CORE STABILITY AND STRENGTH WORKOUTS
Workout #7: Intermediate
Single Arm Overhead Squat - 12,12,12 each arm
Overhead Side Bend - 8,8,8 each side
Banded Leg Raise - 15,15,15
Program Notes: Circuit train all exercises. Working from a “banded” position means anchoring a strength band around a rack to better engage your core muscles.
CORE STABILITY AND STRENGTH WORKOUTS
Workout #8: Advanced
Half Turkish Get-Up - 5,5,5 each side
Alternate Toe Touch Press - 8,8,8 each leg
Kneeling Rollouts - 12,12,12
Program Notes: Circuit train all exercises.

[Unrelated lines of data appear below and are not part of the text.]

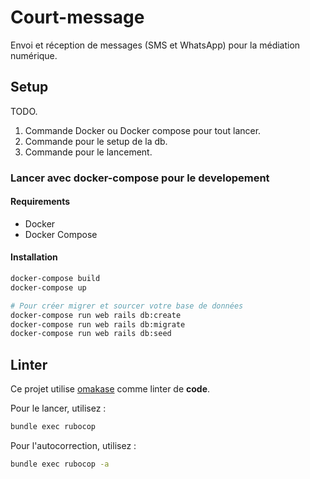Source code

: # Court-message
Envoi et réception de messages (SMS et WhatsApp) pour la médiation numérique.

## Setup

TODO.
1. Commande Docker ou Docker compose pour tout lancer.
2. Commande pour le setup de la db.
3. Commande pour le lancement.

### Lancer avec docker-compose pour le developement

#### Requirements

- Docker
- Docker Compose

#### Installation

```bash
docker-compose build
docker-compose up

# Pour créer migrer et sourcer votre base de données
docker-compose run web rails db:create
docker-compose run web rails db:migrate
docker-compose run web rails db:seed
```

## Linter

Ce projet utilise [omakase](https://github.com/rails/rubocop-rails-omakase) comme linter de **code**.

Pour le lancer, utilisez :

```bash
bundle exec rubocop
```

Pour l'autocorrection, utilisez :

```bash
bundle exec rubocop -a
```
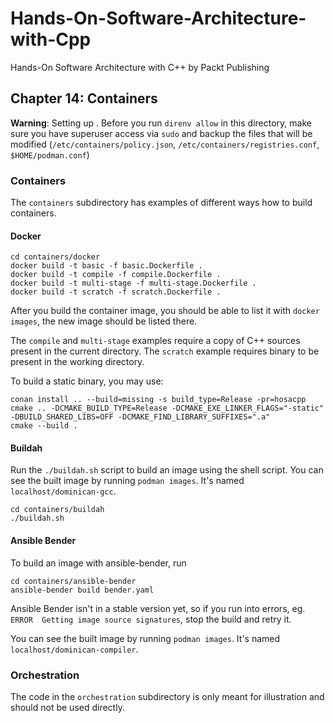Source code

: # Hands-On-Software-Architecture-with-Cpp
Hands-On Software Architecture with C++ by Packt Publishing

## Chapter 14: Containers

**Warning**: Setting up . Before you run `direnv allow` in this directory, make
sure you have superuser access via `sudo` and backup the files that will be
modified (`/etc/containers/policy.json`, `/etc/containers/registries.conf`,
`$HOME/podman.conf`)

### Containers

The `containers` subdirectory has examples of different ways how to build
containers.

#### Docker

```
cd containers/docker
docker build -t basic -f basic.Dockerfile .
docker build -t compile -f compile.Dockerfile .
docker build -t multi-stage -f multi-stage.Dockerfile .
docker build -t scratch -f scratch.Dockerfile .
```

After you build the container image, you should be able to list it with `docker
images`, the new image should be listed there.

The `compile` and `multi-stage` examples require a copy of C++ sources present
in the current directory. The `scratch` example requires binary to be present in
the working directory.

To build a static binary, you may use:

```
conan install .. --build=missing -s build_type=Release -pr=hosacpp
cmake .. -DCMAKE_BUILD_TYPE=Release -DCMAKE_EXE_LINKER_FLAGS="-static" -DBUILD_SHARED_LIBS=OFF -DCMAKE_FIND_LIBRARY_SUFFIXES=".a"
cmake --build .
```

#### Buildah

Run the `./buildah.sh` script to build an image using the shell script. You can
see the built image by running `podman images`. It's named
`localhost/dominican-gcc`.

```
cd containers/buildah
./buildah.sh
```

#### Ansible Bender

To build an image with ansible-bender, run

```
cd containers/ansible-bender
ansible-bender build bender.yaml
```

Ansible Bender isn't in a stable version yet, so if you run into errors, eg.
`ERROR  Getting image source signatures`, stop the build and retry it.

You can see the built image by running `podman images`. It's named
`localhost/dominican-compiler`.

### Orchestration

The code in the `orchestration` subdirectory is only meant for illustration and
should not be used directly.
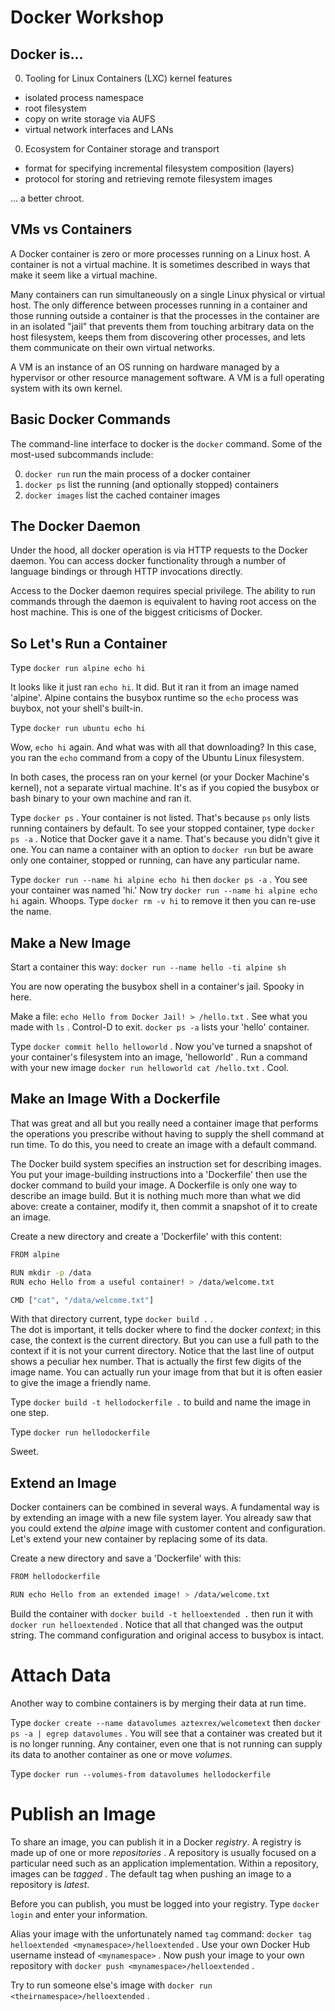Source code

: # Docker Workshop

## Docker is...
0. Tooling for Linux Containers (LXC) kernel features
 * isolated process namespace
 * root filesystem
 * copy on write storage via AUFS
 * virtual network interfaces and LANs
0. Ecosystem for Container storage and transport
 * format for specifying incremental filesystem composition (layers)
 * protocol for storing and retrieving remote filesystem images

... a better chroot.


## VMs vs Containers

A Docker container is zero or more processes running on a Linux host.  A
container is not a virtual machine. It is sometimes described in ways that
make it seem like a virtual machine.

Many containers can run simultaneously on a single Linux physical or virtual
host. The only difference between processes running in a container and
those running outside a container is that the processes in the container are
in an isolated "jail" that prevents them from touching arbitrary data on
the host filesystem, keeps them from discovering other processes, and lets
them communicate on their own virtual networks.

A VM is an instance of an OS running on hardware managed by a hypervisor or
other resource management software. A VM is a full operating system with
its own kernel.


## Basic Docker Commands

The command-line interface to docker is the ```docker``` command. Some of the
most-used subcommands include:

0. ```docker run``` run the main process of a docker container
0. ```docker ps``` list the running (and optionally stopped) containers
0. ```docker images``` list the cached container images

## The Docker Daemon

Under the hood, all docker operation is via HTTP requests to the Docker
daemon.  You can access docker functionality through a number of language
bindings or through HTTP invocations directly.

Access to the Docker daemon requires special privilege. The ability to run
commands through the daemon is equivalent to having root access on the
host machine. This is one of the biggest criticisms of Docker.

## So Let's Run a Container

Type ```docker run alpine echo hi```

It looks like it just ran ```echo hi```.  It did. But it ran it from an
image named 'alpine'. Alpine contains the busybox runtime so the ```echo```
process was buybox, not your shell's built-in.

Type ```docker run ubuntu echo hi```

Wow, ```echo hi``` again.  And what was with all that downloading? In this
case, you ran the ```echo``` command from a copy of the Ubuntu Linux filesystem.

In both cases, the process ran on your kernel (or your Docker Machine's kernel),
not a separate virtual machine. It's as if you copied the busybox or bash
binary to your own machine and ran it.

Type ```docker ps``` . Your container is not listed. That's because ```ps```
only lists running containers by default. To see your stopped container,
type ```docker ps -a``` .  Notice that Docker gave it a name. That's because
you didn't give it one.  You can name a container with an option
to  ```docker run``` but be aware only one container, stopped or running,
can have any particular name.

Type ```docker run --name hi alpine echo hi``` then ```docker ps -a``` . You
see your container was named 'hi.' Now
try ```docker run --name hi alpine echo hi``` again. Whoops.
Type ```docker rm -v hi``` to remove it then you can re-use the name.

## Make a New Image

Start a container this way: ```docker run --name hello -ti alpine sh```

You are now operating the busybox shell in a container's jail. Spooky in
here.

Make a file: ```echo Hello from Docker Jail! > /hello.txt``` . See what you
made with ```ls``` . Control-D to
exit. ```docker ps -a``` lists your 'hello' container.

Type ```docker commit hello helloworld``` . Now you've turned a snapshot
of your container's filesystem into an image, 'helloworld' . Run a command
with your new image ```docker run helloworld cat /hello.txt``` . Cool.

## Make an Image With a Dockerfile

That was great and all but you really need a container image that performs
the operations you prescribe without having to supply the shell command
at run time.  To do this, you need to create an image with a default command.

The Docker build system specifies an instruction set for describing images.
You put your image-building instructions into a 'Dockerfile' then use the
docker command to build your image. A Dockerfile is only one way to
describe an image build. But it is nothing much more than what we did above:
create a container, modify it, then commit a snapshot of it to create an
image.

Create a new directory and create a 'Dockerfile' with this content:
```sh
FROM alpine

RUN mkdir -p /data
RUN echo Hello from a useful container! > /data/welcome.txt

CMD ["cat", "/data/welcome.txt"]
```

With that directory current, type ```docker build .``` .  
The dot is important, it tells docker where to find the docker _context_; in
this case, the context is the current directory. But you can use a full path
to the context if it is not your current directory. Notice that the
last line of output shows a peculiar hex number. That is actually the first
few digits of the image name. You can actually run your image from that but
it is often easier to give the image a friendly name.

Type ```docker build -t hellodockerfile .```  to build and name the image in
one step.

Type ```docker run hellodockerfile```

Sweet.


## Extend an Image

Docker containers can be combined in several ways. A fundamental way
is by extending an image with a new file system layer. You already
saw that you could extend the *alpine* image with customer content
and configuration.  Let's extend your new container by replacing some
of its data.

Create a new directory and save a 'Dockerfile' with this:

```sh
FROM hellodockerfile

RUN echo Hello from an extended image! > /data/welcome.txt

```

Build the container with ```docker build -t helloextended .``` then
run it with ```docker run helloextended``` . Notice that all that changed was
the output string.  The command configuration and original access to
busybox is intact.

# Attach Data

Another way to combine containers is by merging their data at run time.

Type ```docker create --name datavolumes aztexrex/welcometext```
then ```docker ps -a | egrep datavolumes``` .  You will see that a container
was created but it is no longer running.  Any container, even one that is
not running can supply its data to another container as one or move *volumes*.

Type ```docker run --volumes-from datavolumes hellodockerfile```

# Publish an Image

To share an image, you can publish it in a Docker *registry*. A registry is
made up of one or more *repositories* . A repository is usually focused on
a particular need such as an application implementation. Within a repository,
images can be *tagged* . The default tag when pushing an image to a repository
is *latest*.

Before you can publish, you must be logged into your registry.
Type ```docker login``` and enter your information.

Alias your image with the unfortunately named ```tag```
command: ```docker tag helloextended <mynamespace>/helloextended``` . Use
your own Docker Hub username instead of ```<mynamespace>``` .  Now push
your image to your own repository
with ```docker push <mynamespace>/helloextended``` .

Try to run someone else's image
with ```docker run <theirnamespace>/helloextended``` .


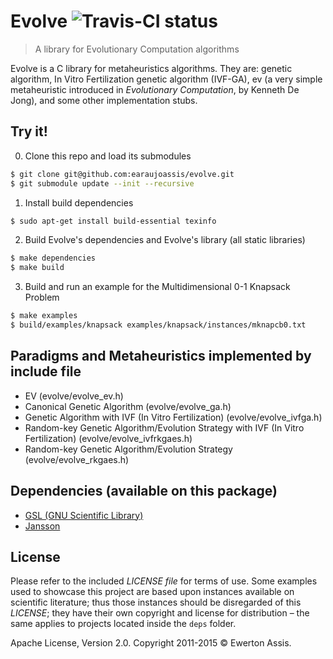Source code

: # Evolve ![Travis-CI status](https://travis-ci.org/earaujoassis/evolve.svg?branch=master "Travis-CI status")

> A library for Evolutionary Computation algorithms

Evolve is a C library for metaheuristics algorithms. They are: genetic algorithm, In Vitro Fertilization
genetic algorithm (IVF-GA), ev (a very simple metaheuristic introduced in *Evolutionary Computation*, by
Kenneth De Jong), and some other implementation stubs.

## Try it!

0. Clone this repo and load its submodules

```sh
$ git clone git@github.com:earaujoassis/evolve.git
$ git submodule update --init --recursive
```

1. Install build dependencies

```sh
$ sudo apt-get install build-essential texinfo
```

2. Build Evolve's dependencies and Evolve's library (all static libraries)

```sh
$ make dependencies
$ make build
```

3. Build and run an example for the Multidimensional 0-1 Knapsack Problem

```sh
$ make examples
$ build/examples/knapsack examples/knapsack/instances/mknapcb0.txt
```

## Paradigms and Metaheuristics implemented by include file

* EV (evolve/evolve_ev.h)
* Canonical Genetic Algorithm (evolve/evolve_ga.h)
* Genetic Algorithm with IVF (In Vitro Fertilization) (evolve/evolve_ivfga.h)
* Random-key Genetic Algorithm/Evolution Strategy with IVF (In Vitro Fertilization) (evolve/evolve_ivfrkgaes.h)
* Random-key Genetic Algorithm/Evolution Strategy (evolve/evolve_rkgaes.h)

## Dependencies (available on this package)

 * [GSL (GNU Scientific Library)](http://www.gnu.org/software/gsl/)
 * [Jansson](http://www.digip.org/jansson/)

## License

Please refer to the included *LICENSE file* for terms of use. Some examples used to showcase this project
are based upon instances available on scientific literature; thus those instances should be disregarded of
this *LICENSE*; they have their own copyright and license for distribution – the same applies to projects
located inside the `deps` folder.

Apache License, Version 2.0. Copyright 2011-2015 &copy; Ewerton Assis.
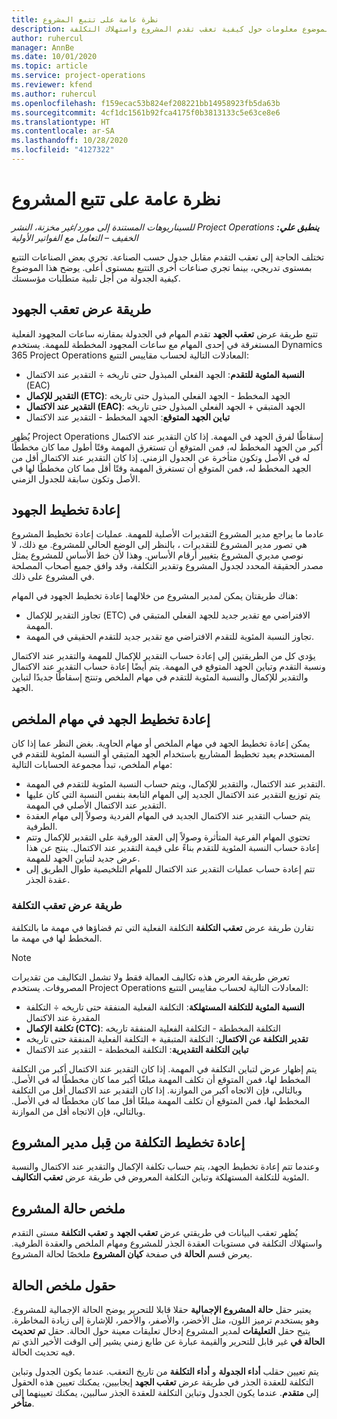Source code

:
 ```yaml
---
title: نظرة عامة على تتبع المشروع
description: يقدم هذا الموضوع معلومات حول كيفية تعقب تقدم المشروع واستهلاك التكلفة.
author: ruhercul
manager: AnnBe
ms.date: 10/01/2020
ms.topic: article
ms.service: project-operations
ms.reviewer: kfend
ms.author: ruhercul
ms.openlocfilehash: f159ecac53b824ef208221bb14958923fb5da63b
ms.sourcegitcommit: 4cf1dc1561b92fca4175f0b3813133c5e63ce8e6
ms.translationtype: HT
ms.contentlocale: ar-SA
ms.lasthandoff: 10/28/2020
ms.locfileid: "4127322"
---
```

# <a name="project-tracking-overview"></a>نظرة عامة على تتبع المشروع

_**ينطبق علي:** ‏‫Project Operations للسيناريوهات المستندة إلى مورد/غير مخزنة‬، ‏‫النشر الخفيف – التعامل مع الفواتير الأولية‬_

تختلف الحاجة إلى تعقب التقدم مقابل جدول حسب الصناعة. تجري بعض الصناعات التتبع بمستوى تدريجي، بينما تجري صناعات أخرى التتبع بمستوى أعلى. يوضح هذا الموضوع كيفية الجدولة من أجل تلبية متطلبات مؤسستك.

## <a name="effort-tracking-view"></a>طريقة عرض تعقب الجهود

تتبع طريقة عرض **تعقب الجهد** تقدم المهام في الجدولة بمقارنه ساعات المجهود الفعلية المستغرقة في إحدى المهام مع ساعات المجهود المخططة للمهمة. يستخدم Dynamics 365 Project Operations المعادلات التالية لحساب مقاييس التتبع:

- **النسبة المئوية للتقدم**: الجهد الفعلي المبذول حتى تاريخه ÷ التقدير عند الاكتمال (EAC) 
- **التقدير للإكمال (ETC)**: الجهد المخطط - الجهد الفعلي المبذول حتى تاريخه 
- **التقدير عند الاكتمال (EAC)**: الجهد المتبقي + الجهد الفعلي المبذول حتى تاريخه 
- **تباين الجهد المتوقع**: الجهد المخطط - التقدير عند الاكتمال

يُظهر Project Operations إسقاطًا لفرق الجهد في المهمة. إذا كان التقدير عند الاكتمال أكبر من الجهد المخطط له، فمن المتوقع أن تستغرق المهمة وقتًا أطول مما كان مخططًا له في الأصل وتكون متأخرة عن الجدول الزمني. إذا كان التقدير عند الاكتمال أقل من الجهد المخطط له، فمن المتوقع أن تستغرق المهمة وقتًا أقل مما كان مخططًا لها في الأصل وتكون سابقة للجدول الزمني.

## <a name="reprojecting-effort"></a>إعادة تخطيط الجهود

عادما ما يراجع مدير المشروع التقديرات الأصلية للمهمة. عمليات إعادة تخطيط المشروع هي تصور مدير المشروع للتقديرات ، بالنظر إلى الوضع الحالي للمشروع. مع ذلك، لا نوصي مديري المشروع بتغيير أرقام الأساس. وهذا لأن خط الأساس للمشروع يمثل مصدر الحقيقة المحدد لجدول المشروع وتقدير التكلفة، وقد وافق جميع أصحاب المصلحة في المشروع على ذلك.

هناك طريقتان يمكن لمدير المشروع من خلالهما إعادة تخطيط الجهود في المهام:

- تجاوز التقدير للإكمال (ETC) الافتراضي مع تقدير جديد للجهد الفعلي المتبقي في المهمة. 
- تجاوز النسبة المئوية للتقدم الافتراضي مع تقدير جديد للتقدم الحقيقي في المهمة.

يؤدي كل من الطريقتين إلى إعادة حساب التقدير للإكمال للمهمة والتقدير عند الاكتمال ونسبة التقدم وتباين الجهد المتوقع في المهمة. يتم أيضًا إعادة حساب التقدير عند الاكتمال والتقدير للإكمال والنسبة المئوية للتقدم في مهام الملخص وتنتج إسقاطًا جديدًا لتباين الجهد.

## <a name="reprojection-of-effort-on-summary-tasks"></a>إعادة تخطيط الجهد في مهام الملخص

يمكن إعادة تخطيط الجهد في مهام الملخص أو مهام الحاوية. بغض النظر عما إذا كان المستخدم يعيد تخطيط المشاريع باستخدام الجهد المتبقي أو النسبة المئوية للتقدم في مهام الملخص، تبدأ مجموعة الحسابات التالية:

- التقدير عند الاكتمال، والتقدير للإكمال، ويتم حساب النسبة المئوية للتقدم في المهمة.
- يتم توزيع التقدير عند الاكتمال الجديد إلى المهام التابعة بنفس النسبة التي كان عليها التقدير عند الاكتمال الأصلي في المهمة.
- يتم حساب التقدير عند الاكتمال الجديد في المهام الفردية وصولاً إلى مهام العقدة الطرفية. 
- تحتوي المهام الفرعية المتأثرة وصولاً إلى العقد الورقية على التقدير للإكمال وتتم إعادة حساب النسبة المئوية للتقدم بناءً على قيمة التقدير عند الاكتمال. ينتج عن هذا عرض جديد لتباين الجهد للمهمة. 
- تتم إعادة حساب عمليات التقدير عند الاكتمال للمهام التلخيصية طوال الطريق إلى عقدة الجذر.

### <a name="cost-tracking-view"></a>طريقة عرض تعقب التكلفة 

تقارن طريقة عرض **تعقب التكلفة** التكلفة الفعلية التي تم قضاؤها في مهمة ما بالتكلفة المخطط لها في مهمة ما. 

> [!NOTE]
> تعرض طريقة العرض هذه تكاليف العمالة فقط ولا تشمل التكاليف من تقديرات المصروفات. يستخدم Project Operations المعادلات التالية لحساب مقاييس التتبع:

- **النسبة المئوية للتكلفة المستهلكة**: التكلفة الفعلية المنفقة حتى تاريخه ÷ التكلفة المقدرة عند الاكتمال
- **تكلفة الإكمال (CTC)**: التكلفة المخططة - التكلفة الفعلية المنفقة تاريخه
- **تقدير التكلفة عن الاكتمال**: التكلفة المتبقية + التكلفة الفعلية المنفقة حتى تاريخه‬
- **تباين التكلفة التقديرية**: التكلفة المخططة - التقدير عند الاكتمال

يتم إظهار عرض لتباين التكلفة في المهمة. إذا كان التقدير عند الاكتمال أكبر من التكلفة المخطط لها، فمن المتوقع أن تكلف المهمة مبلغًا أكبر مما كان مخططًا له في الأصل. وبالتالي، فإن الاتجاه أكبر من الموازنة. إذا كان التقدير عند الاكتمال أقل من التكلفة المخطط لها، فمن المتوقع أن تكلف المهمة مبلغًا أقل مما كان مخططًا له في الأصل. وبالتالي، فإن الاتجاه أقل من الموازنة.

## <a name="project-managers-reprojection-of-cost"></a>إعادة تخطيط التكلفة من قِبل مدير المشروع

وعندما تتم إعادة تخطيط الجهد، يتم حساب تكلفة الإكمال والتقدير عند الاكتمال والنسبة المئوية للتكلفة المستهلكة وتباين التكلفة المعروض في طريقة عرض **تعقب التكاليف**.

## <a name="project-status-summary"></a>ملخص حالة المشروع

يُظهر تعقب البيانات في طريقتي عرض **تعقب الجهد** و **تعقب التكلفة** مستى التقدم واستهلاك التكلفة في مستويات العقدة الجذر للمشروع ومهام الملخص والعقدة الطرفية. يعرض قسم **الحالة** في صفحة **كيان المشروع** ملخصًا لحالة المشروع.

## <a name="status-summary-fields"></a>حقول ملخص الحالة

يعتبر حقل **حالة المشروع الإجمالية** حقلا قابلا للتحرير يوضح الحالة الإجمالية للمشروع. وهو يستخدم ترميز اللون، مثل الأخضر، والأصفر، والأحمر، للإشارة إلى زيادة المخاطرة. يتيح حقل **التعليقات** لمدير المشروع إدخال تعليقات معينة حول الحالة. حقل **تم تحديث الحالة في‬** غير قابل للتحرير والقيمة عبارة عن طابع زمني يشير إلى الوقت الأخير الذي تم فيه تحديث الحالة.

يتم تعيين حقلب **أداء الجدولة** و **أداء التكلفة** من تاريخ التعقب. عندما يكون الجدول وتباين التكلفة للعقدة الجذر في طريقة عرض **تعقب الجهد** إيجابيين، يمكنك تعيين هذه الحقول إلى **متقدم**. عندما يكون الجدول وتباين التكلفة للعقدة الجذر سالبين، يمكنك تعيينهما إلى **متأخر**.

CORE STABILITY AND STRENGTH WORKOUTS
Workout #9: Advanced
Single Arm Farmer Carry - 20,20,20 yards in each arm in each direction
Turkish Get-Up - 5,5,5
Banded Leg Figure 8’s - 8,8,8 each direction
Program Notes: Circuit train all exercises. Working from a “banded” position means anchoring a strength band around a rack to better engage your core muscles.
CORE STABILITY AND STRENGTH WORKOUTS
Workout #10: Advanced
Chop - 12,12,12 each direction
Hollow Rock - 10,10,10
Physioball Single Arm Crunch - 12,12,12 each arm
Program Notes: Circuit train all exercises. Be sure to chop fast up and down to keep the core muscles engaged since the dumbbell works best north and south (gravity).